*WORK ITEM*: Which of the lines below include the word "implementation"? Pull each one out.

*RECORDS PROVIDED*:
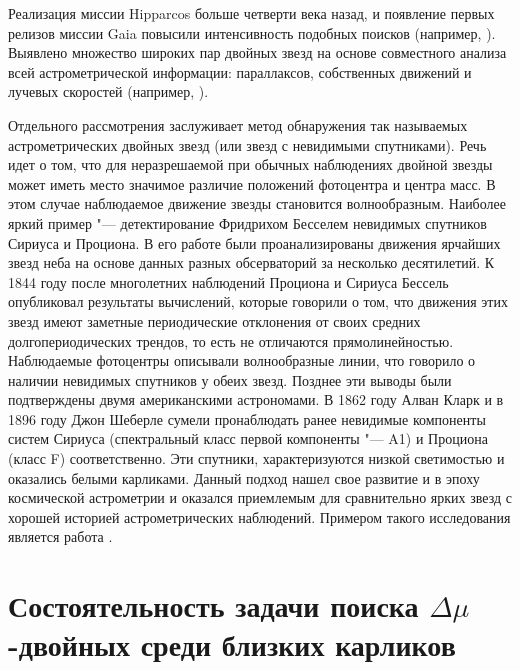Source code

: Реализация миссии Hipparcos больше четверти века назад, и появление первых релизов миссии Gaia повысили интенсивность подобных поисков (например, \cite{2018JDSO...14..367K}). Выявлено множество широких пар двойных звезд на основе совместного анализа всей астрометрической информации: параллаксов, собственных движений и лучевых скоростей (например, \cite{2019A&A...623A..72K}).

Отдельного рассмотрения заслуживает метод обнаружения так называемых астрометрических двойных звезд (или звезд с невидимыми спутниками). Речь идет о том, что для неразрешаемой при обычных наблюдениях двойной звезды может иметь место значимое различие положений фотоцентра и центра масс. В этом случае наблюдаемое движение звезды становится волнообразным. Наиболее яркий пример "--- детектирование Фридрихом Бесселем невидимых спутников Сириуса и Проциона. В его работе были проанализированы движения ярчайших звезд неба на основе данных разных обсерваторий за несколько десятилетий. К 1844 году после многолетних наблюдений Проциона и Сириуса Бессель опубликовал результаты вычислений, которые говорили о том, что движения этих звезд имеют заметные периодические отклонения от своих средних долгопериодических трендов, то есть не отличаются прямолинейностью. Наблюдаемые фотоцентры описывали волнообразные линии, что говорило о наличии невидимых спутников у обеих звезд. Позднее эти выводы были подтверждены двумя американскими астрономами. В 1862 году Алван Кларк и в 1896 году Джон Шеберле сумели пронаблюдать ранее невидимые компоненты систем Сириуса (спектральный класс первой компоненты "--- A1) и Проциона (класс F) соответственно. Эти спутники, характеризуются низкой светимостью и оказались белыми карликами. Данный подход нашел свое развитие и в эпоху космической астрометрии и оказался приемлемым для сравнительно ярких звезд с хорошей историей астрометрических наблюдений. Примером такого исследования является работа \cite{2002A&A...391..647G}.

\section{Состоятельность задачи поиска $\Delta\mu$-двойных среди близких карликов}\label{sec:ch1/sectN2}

--

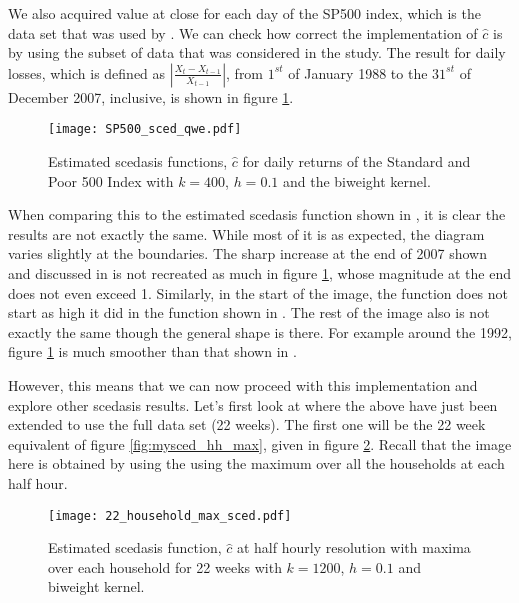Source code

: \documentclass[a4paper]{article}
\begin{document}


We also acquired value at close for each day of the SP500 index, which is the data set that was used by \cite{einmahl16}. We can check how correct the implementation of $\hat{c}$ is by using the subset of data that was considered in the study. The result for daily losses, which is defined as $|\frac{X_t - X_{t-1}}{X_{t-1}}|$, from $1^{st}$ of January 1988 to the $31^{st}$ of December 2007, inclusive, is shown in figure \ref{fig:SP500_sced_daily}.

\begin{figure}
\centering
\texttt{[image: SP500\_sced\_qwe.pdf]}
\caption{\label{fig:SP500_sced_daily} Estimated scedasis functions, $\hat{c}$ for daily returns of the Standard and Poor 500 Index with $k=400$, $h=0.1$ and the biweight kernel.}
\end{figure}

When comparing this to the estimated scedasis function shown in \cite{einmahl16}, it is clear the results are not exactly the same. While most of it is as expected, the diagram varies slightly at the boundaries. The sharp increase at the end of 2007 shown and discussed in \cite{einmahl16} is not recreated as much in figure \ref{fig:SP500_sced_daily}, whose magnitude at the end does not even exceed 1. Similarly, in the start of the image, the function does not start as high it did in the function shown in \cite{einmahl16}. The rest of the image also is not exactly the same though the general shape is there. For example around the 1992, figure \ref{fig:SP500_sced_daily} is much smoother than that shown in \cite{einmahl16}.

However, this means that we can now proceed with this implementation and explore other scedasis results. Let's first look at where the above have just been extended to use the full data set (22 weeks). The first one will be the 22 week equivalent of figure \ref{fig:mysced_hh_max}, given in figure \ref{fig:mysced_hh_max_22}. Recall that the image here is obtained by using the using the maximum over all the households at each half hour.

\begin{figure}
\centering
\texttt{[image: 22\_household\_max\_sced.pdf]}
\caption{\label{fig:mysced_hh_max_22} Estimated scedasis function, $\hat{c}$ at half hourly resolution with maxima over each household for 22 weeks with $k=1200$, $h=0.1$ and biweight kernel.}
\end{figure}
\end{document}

==

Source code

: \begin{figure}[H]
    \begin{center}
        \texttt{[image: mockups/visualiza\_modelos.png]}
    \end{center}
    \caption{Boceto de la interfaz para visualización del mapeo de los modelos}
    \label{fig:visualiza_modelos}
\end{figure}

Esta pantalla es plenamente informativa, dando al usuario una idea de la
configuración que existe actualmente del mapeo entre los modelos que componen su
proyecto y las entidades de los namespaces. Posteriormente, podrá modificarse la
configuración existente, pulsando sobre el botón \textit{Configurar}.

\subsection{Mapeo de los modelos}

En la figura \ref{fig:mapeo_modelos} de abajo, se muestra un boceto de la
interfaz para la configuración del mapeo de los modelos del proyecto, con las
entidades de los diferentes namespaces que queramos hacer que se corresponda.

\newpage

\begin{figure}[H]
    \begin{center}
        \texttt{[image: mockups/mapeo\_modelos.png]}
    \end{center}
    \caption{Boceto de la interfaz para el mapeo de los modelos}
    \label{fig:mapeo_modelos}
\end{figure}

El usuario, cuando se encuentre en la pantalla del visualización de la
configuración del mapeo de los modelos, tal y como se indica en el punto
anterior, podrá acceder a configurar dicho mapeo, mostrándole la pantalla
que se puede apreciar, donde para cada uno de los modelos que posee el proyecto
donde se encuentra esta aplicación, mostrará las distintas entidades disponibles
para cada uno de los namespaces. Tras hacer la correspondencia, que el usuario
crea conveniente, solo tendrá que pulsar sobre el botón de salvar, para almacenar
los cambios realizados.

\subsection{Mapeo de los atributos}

*SOLUTION*:
We also acquired value at close for each day of the SP500 index, which is the data set that was used by \cite{einmahl16}. We can check how correct the implementation of $\hat{c}$ is by using the subset of data that was considered in the study. The result for daily losses, which is defined as $|\frac{X_t - X_{t-1}}{X_{t-1}}|$, from $1^{st}$ of January 1988 to the $31^{st}$ of December 2007, inclusive, is shown in figure \ref{fig:SP500_sced_daily}.
However, this means that we can now proceed with this implementation and explore other scedasis results. Let's first look at where the above have just been extended to use the full data set (22 weeks). The first one will be the 22 week equivalent of figure \ref{fig:mysced_hh_max}, given in figure \ref{fig:mysced_hh_max_22}. Recall that the image here is obtained by using the using the maximum over all the households at each half hour.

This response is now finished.